How do chaps, I have been invited by a forum member to post photo's of my military motorbikes that I have restored and ride, I have done a complete nut and bolt restoration on them all, a labour of love.

1st - Can Am Bombardier 250cc in service with the Signals Reg from 1975 - 1985, it went to the Falklands conflict

2nd - Armstrong MT500 which was in service with the REME from 1987 - 1993, it was used in the Bosnia conflict, the Armstrong company in Bolton UK won the MOD contract off Can Am.

3rd - Harley Davidson MT350 in service with 16 Air Assault Paras from 1994 - 2004, UK based. Harley Davidson won the MOD contract off Armstrong, they produced around 10,000 bikes for the British Army and about a 1,000 for the US but they where 500cc as apposed to the 350cc for the British forces.

4th - Dnepr 650cc Ukrainian Motorized Transport Division 1995 - 2004 , I call this one my Russian Tractor.

The MT Riders Club that I'm part of hold 6 events a year and raise money for Armed Forces charities.

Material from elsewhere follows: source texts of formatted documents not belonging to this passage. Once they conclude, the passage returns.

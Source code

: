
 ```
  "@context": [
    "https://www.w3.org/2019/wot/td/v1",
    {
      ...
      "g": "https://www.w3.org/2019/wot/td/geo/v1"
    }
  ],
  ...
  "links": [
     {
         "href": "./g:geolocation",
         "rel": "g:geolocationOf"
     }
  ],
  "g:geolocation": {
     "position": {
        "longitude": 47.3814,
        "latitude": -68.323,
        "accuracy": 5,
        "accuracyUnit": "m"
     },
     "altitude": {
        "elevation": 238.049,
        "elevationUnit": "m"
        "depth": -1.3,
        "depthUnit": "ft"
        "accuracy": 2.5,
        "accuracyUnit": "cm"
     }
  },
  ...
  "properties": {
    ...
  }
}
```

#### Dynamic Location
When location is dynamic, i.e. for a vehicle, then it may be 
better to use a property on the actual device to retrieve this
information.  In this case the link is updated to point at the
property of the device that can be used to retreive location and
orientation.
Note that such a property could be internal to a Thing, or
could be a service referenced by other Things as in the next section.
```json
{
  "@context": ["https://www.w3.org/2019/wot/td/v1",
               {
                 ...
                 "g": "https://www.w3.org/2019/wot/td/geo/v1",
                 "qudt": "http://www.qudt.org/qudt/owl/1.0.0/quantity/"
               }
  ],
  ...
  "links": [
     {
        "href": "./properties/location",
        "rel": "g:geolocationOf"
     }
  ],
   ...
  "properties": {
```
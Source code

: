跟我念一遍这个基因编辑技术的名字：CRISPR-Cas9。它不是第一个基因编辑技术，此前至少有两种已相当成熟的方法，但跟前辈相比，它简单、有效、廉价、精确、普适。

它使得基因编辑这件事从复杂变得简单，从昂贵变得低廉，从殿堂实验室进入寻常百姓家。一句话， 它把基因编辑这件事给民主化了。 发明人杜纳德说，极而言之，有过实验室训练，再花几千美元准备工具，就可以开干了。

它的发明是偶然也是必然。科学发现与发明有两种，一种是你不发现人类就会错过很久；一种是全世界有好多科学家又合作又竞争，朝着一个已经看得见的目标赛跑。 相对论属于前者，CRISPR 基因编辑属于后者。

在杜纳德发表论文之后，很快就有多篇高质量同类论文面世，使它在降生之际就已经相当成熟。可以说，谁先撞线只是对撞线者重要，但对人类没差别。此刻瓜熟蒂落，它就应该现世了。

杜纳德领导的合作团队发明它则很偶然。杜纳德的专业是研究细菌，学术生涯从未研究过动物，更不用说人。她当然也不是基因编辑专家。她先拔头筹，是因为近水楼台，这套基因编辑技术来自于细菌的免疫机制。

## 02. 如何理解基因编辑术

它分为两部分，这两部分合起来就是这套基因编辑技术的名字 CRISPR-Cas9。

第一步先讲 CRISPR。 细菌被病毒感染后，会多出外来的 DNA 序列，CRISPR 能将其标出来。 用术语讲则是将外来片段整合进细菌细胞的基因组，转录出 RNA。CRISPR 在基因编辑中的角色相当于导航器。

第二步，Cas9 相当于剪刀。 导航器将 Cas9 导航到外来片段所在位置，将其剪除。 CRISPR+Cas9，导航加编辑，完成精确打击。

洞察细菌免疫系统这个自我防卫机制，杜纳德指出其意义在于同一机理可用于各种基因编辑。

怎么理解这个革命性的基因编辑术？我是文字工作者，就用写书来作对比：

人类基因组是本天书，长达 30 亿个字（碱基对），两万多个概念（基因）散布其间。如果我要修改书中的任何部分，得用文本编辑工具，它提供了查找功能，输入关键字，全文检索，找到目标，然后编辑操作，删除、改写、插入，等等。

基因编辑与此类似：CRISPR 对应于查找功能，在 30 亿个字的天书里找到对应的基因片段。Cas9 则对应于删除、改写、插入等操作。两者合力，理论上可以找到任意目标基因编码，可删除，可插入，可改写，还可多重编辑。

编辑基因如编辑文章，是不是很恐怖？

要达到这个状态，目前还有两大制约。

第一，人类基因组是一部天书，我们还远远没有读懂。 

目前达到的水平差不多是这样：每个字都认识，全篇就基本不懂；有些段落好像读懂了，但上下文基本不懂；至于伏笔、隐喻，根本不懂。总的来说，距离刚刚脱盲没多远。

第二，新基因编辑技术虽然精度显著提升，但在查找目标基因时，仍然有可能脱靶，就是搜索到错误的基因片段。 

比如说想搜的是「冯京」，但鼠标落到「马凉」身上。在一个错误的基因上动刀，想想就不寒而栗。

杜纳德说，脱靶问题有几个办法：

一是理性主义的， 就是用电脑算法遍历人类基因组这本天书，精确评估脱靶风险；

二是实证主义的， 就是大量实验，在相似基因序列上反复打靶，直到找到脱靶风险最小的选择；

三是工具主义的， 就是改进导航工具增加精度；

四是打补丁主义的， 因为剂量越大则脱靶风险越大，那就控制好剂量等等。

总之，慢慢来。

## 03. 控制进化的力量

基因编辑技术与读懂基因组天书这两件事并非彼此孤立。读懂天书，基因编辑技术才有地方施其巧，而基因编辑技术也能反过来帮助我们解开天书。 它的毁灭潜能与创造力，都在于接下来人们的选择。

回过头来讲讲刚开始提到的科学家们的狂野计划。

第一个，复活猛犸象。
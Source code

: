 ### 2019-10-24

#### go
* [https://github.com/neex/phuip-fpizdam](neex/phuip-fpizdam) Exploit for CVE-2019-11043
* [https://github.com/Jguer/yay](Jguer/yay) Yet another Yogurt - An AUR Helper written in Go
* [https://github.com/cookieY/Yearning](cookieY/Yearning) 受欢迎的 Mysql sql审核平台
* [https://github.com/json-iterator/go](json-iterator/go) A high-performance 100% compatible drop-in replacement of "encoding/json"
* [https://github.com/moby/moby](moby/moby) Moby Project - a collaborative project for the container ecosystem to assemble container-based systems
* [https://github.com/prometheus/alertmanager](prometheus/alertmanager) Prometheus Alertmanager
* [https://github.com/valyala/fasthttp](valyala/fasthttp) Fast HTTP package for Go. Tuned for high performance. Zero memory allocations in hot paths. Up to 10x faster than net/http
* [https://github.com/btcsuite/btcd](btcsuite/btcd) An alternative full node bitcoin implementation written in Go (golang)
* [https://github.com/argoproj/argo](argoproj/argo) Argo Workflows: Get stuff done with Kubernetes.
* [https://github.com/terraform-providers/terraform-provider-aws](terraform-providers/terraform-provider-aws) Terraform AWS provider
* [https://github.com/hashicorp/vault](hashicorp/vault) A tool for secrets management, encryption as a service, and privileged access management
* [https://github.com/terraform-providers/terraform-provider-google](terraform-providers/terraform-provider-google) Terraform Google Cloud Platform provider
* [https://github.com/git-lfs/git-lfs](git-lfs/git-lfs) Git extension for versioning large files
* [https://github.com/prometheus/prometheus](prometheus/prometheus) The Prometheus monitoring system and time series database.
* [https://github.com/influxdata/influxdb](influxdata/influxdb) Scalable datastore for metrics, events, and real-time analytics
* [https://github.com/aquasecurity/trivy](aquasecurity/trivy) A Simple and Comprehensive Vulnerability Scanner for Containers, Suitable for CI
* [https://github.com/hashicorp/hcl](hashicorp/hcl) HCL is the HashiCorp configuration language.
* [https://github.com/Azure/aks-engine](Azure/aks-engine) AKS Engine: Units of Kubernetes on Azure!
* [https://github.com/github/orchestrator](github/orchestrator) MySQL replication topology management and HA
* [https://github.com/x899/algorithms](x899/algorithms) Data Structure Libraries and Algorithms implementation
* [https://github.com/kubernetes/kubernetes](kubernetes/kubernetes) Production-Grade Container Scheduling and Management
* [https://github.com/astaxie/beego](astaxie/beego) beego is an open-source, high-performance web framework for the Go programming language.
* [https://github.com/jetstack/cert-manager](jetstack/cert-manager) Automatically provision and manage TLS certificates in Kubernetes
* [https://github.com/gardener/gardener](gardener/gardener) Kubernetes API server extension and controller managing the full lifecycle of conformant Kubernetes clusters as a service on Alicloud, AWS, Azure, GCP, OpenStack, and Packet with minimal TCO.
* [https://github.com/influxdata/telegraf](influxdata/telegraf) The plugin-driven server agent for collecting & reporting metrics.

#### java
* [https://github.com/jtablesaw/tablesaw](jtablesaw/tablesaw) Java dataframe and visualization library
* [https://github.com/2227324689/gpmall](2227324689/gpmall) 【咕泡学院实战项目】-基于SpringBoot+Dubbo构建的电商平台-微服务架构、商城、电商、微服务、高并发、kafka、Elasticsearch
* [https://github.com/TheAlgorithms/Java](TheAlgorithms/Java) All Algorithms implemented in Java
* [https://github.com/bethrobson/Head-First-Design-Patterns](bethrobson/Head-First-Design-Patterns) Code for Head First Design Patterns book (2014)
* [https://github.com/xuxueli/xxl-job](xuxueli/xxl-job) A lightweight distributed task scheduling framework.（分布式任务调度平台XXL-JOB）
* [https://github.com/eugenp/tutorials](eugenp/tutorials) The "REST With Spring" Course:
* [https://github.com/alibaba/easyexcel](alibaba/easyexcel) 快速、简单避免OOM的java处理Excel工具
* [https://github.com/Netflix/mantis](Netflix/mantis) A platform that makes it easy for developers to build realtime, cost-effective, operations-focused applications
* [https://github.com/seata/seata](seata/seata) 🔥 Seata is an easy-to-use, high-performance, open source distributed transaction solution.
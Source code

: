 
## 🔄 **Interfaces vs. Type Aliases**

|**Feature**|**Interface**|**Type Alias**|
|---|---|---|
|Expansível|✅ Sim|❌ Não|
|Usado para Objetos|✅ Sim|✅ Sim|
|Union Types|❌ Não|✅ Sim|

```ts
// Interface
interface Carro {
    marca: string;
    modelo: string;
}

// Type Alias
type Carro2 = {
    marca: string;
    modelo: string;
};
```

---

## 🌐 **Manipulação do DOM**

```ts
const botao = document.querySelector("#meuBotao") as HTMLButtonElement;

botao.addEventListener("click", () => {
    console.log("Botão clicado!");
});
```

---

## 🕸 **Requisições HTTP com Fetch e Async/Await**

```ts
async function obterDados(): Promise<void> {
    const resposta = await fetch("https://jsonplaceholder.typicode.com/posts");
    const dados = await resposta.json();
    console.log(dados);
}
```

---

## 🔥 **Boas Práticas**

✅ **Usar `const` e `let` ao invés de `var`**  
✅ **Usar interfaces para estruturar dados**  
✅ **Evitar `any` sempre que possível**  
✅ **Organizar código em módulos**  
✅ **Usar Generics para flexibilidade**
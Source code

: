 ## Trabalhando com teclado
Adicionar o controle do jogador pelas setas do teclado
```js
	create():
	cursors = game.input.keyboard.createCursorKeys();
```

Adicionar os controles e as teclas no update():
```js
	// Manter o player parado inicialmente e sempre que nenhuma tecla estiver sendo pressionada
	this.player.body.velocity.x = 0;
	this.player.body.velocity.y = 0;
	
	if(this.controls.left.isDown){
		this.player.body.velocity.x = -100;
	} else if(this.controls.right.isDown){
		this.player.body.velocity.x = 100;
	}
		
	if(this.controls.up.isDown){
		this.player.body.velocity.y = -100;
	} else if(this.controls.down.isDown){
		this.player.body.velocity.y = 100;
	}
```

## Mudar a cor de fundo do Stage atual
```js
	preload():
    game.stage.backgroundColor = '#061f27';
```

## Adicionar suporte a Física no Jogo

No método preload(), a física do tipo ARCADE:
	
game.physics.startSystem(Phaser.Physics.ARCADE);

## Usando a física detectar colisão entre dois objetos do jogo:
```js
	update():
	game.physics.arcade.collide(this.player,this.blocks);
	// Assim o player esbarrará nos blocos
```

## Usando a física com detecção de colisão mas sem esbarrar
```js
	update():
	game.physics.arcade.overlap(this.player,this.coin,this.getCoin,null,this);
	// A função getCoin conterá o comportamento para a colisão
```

My wife reckons I spend more time spannering on them than riding, that's part of the enjoyment for me, keeping History alive and running.

Atb Chisler


----------



## Chuck Daehler (Mar 17, 2015)

Having ridden the saddles of 4 Harleys from dirt to Sportster 700cc and Electra Glide "Hog 74" 1200cc and two Hondas from 90 to 350, from the time I got out of the Army in '68 to the time I left USA in '96, I really like your dedication and work quality...sure is a nice mini museum alright. Much appreciate the post. That sidecar trike musta taken some serious time to restore. Gas can accessory no less!

I don't ride any more, Ecuador is kamikaze for motor cycles, fallen rocks all over the roads on blind curves, insane drivers, chuck holes, yuck motoring. But the Andes offer lots of off road opportunity or dirt roading, but gettin' old and a bit brittle so best stay in my 4x4 restored '86 Mits Montero.


----------



## chisler (May 10, 2015)

Thanks for kind words, yep 100's of hours but enjoyed them all, one thing about the bikes I have they are simple to work on, I've had to stripped one in the field once, engine out, got it sorted, where as the majority of new bikes these days have to be plugged into a computer to do any work on them.


----------



## crapshot (May 3, 2011)

got a royal enfield 500 cc military bike i bought off e bay back in 2007


----------



## Henry the Hermit (Jun 2, 2010)

Thank you, chisler. Those are some really nice bikes with great history. I know we have some other bikers on the Forum who will also appreciate this. I rode from age 14 to about 32, and quit when the traffic in Panama City got too insane. For my 71st birthday in Dec '13 I bought a 150cc tiddler and use it for getting groceries and short rides.

Never too old!


----------



## chisler (May 10, 2015)

To right Henry, I feel very lucky to live here in rural Wales, not much road traffic, I enjoy riding the trails around my area, however the UK is changing regarding off roading ,the Government are closing loads of ancient right of ways which is a pity, but that's the way it is here.


----------



## JonM (Aug 17, 2013)

That Dneper is definitely a beauty. :wave:


----------



## Henry the Hermit (Jun 2, 2010)

chisler said:


> To right Henry, I feel very lucky to live here in rural Wales, not much road traffic, I enjoy riding the trails around my area, however the UK is changing regarding off roading ,the Government are closing loads of ancient right of ways which is a pity, but that's the way it is here.


Don't get us started on the government.


----------



## pgandy (Aug 15, 2011)

I had 3 but don't ride any more. That is a great hobby. I admire and encourage anyone to restore history. I think government's encroachment is the norm these days regardless of country. Thanks for sharing.


----------



## Viper010 (Apr 21, 2012)

Wow chisler great job! Very nice bikes in deed


----------



## bigron (Nov 29, 2012)

Chisler i don't know how i missed this post but you do some incredible restoration work :bowdown: ,they are great looking bikes thanks for sharing


----------



## Davidka (Jun 8, 2013)

They look very nice. Thanks for sharing!


----------



## Tentacle Toast (Jan 17, 2013)

Nice bikes, man! You ever come across any old Urals?


----------